◆ **Problem requirements**
The word "time" marks the lines to find; copy every such line from the data below.

==== Entries shown ====

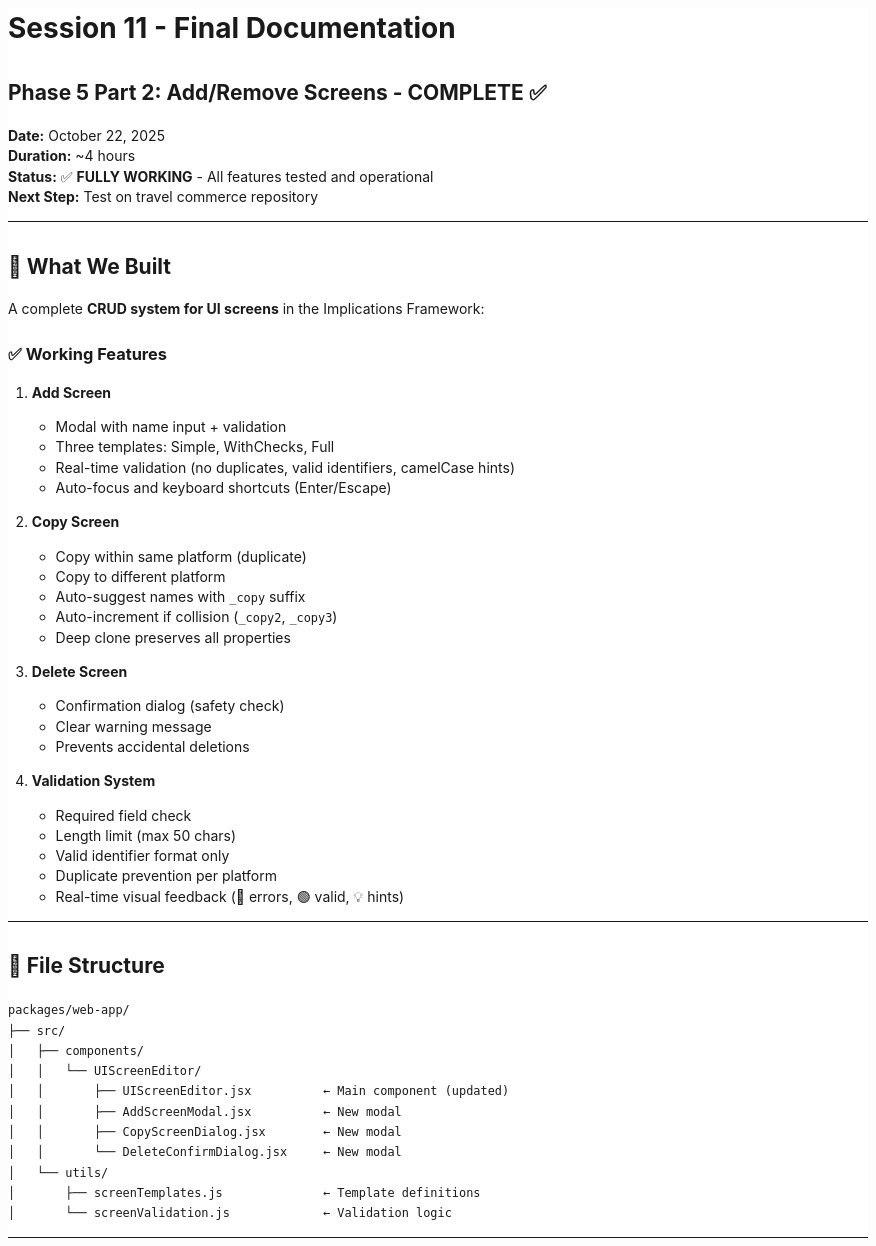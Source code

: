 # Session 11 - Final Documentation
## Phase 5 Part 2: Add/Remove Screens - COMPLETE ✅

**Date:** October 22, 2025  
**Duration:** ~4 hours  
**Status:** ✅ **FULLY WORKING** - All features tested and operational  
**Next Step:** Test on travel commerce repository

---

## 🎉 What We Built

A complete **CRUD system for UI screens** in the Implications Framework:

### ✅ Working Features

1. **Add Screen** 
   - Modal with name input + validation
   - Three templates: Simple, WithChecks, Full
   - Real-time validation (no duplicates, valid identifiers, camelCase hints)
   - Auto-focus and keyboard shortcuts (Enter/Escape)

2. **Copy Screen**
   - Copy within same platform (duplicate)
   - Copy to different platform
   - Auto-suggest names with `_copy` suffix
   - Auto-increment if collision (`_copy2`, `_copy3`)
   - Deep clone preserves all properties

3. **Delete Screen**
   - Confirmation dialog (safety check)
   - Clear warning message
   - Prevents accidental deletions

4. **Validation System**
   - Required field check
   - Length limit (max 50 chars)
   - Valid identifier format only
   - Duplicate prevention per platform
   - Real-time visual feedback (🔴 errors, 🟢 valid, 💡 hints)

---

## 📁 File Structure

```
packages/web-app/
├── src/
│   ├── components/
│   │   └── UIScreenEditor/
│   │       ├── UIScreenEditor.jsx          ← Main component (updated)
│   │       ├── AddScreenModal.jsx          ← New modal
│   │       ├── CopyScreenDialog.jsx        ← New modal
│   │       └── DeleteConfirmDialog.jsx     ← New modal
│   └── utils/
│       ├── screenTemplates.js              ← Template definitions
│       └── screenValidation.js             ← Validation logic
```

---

====
==== Entries shown ====

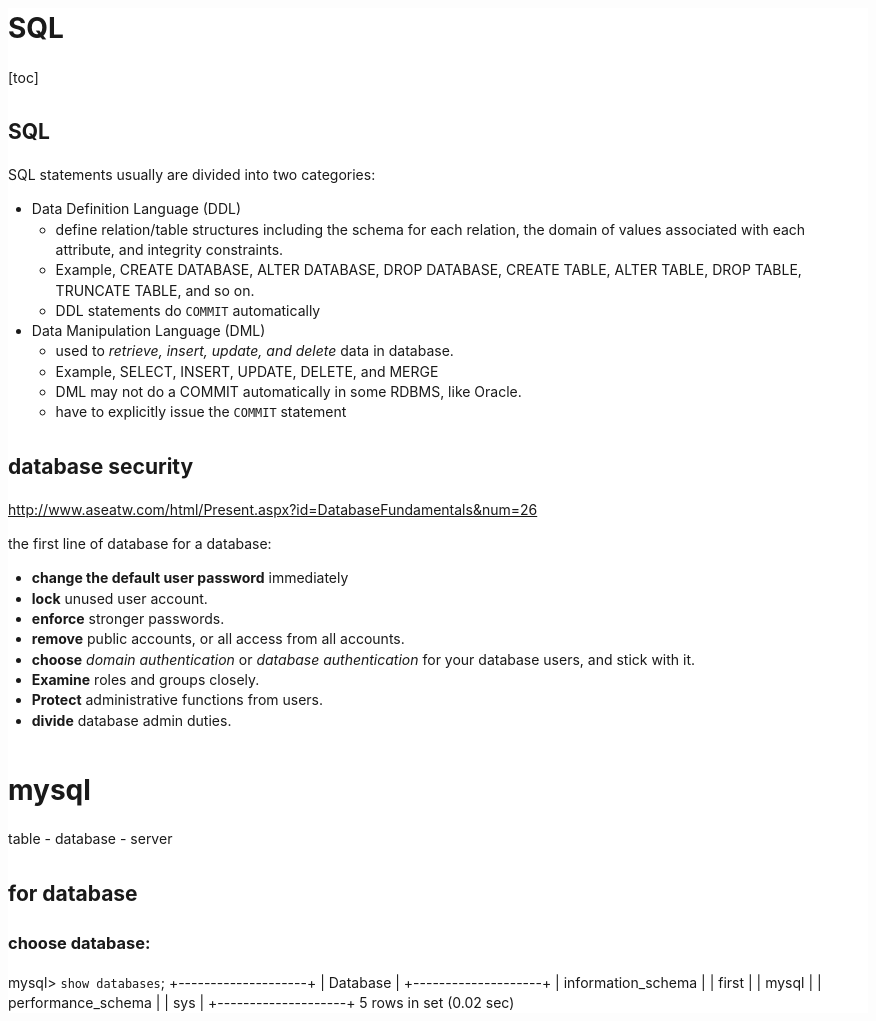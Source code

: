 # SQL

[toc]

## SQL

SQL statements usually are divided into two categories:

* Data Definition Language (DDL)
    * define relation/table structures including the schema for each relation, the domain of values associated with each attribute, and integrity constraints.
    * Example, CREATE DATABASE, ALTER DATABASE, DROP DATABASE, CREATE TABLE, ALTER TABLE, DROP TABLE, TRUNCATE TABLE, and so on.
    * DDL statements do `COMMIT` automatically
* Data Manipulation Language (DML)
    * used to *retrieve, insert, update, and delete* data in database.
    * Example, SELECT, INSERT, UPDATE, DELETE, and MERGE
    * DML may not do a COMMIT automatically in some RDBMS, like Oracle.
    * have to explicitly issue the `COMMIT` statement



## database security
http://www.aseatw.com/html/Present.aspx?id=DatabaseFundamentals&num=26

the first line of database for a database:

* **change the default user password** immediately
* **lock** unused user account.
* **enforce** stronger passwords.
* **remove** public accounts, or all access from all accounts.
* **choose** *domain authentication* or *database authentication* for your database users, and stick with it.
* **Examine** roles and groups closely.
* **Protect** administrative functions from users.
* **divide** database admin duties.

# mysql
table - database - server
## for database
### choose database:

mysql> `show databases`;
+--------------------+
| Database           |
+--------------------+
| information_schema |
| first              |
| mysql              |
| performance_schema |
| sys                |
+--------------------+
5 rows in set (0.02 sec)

====

◆ **Written reply**
   - Real-time validation (no duplicates, valid identifiers, camelCase hints)
   - Real-time visual feedback (🔴 errors, 🟢 valid, 💡 hints)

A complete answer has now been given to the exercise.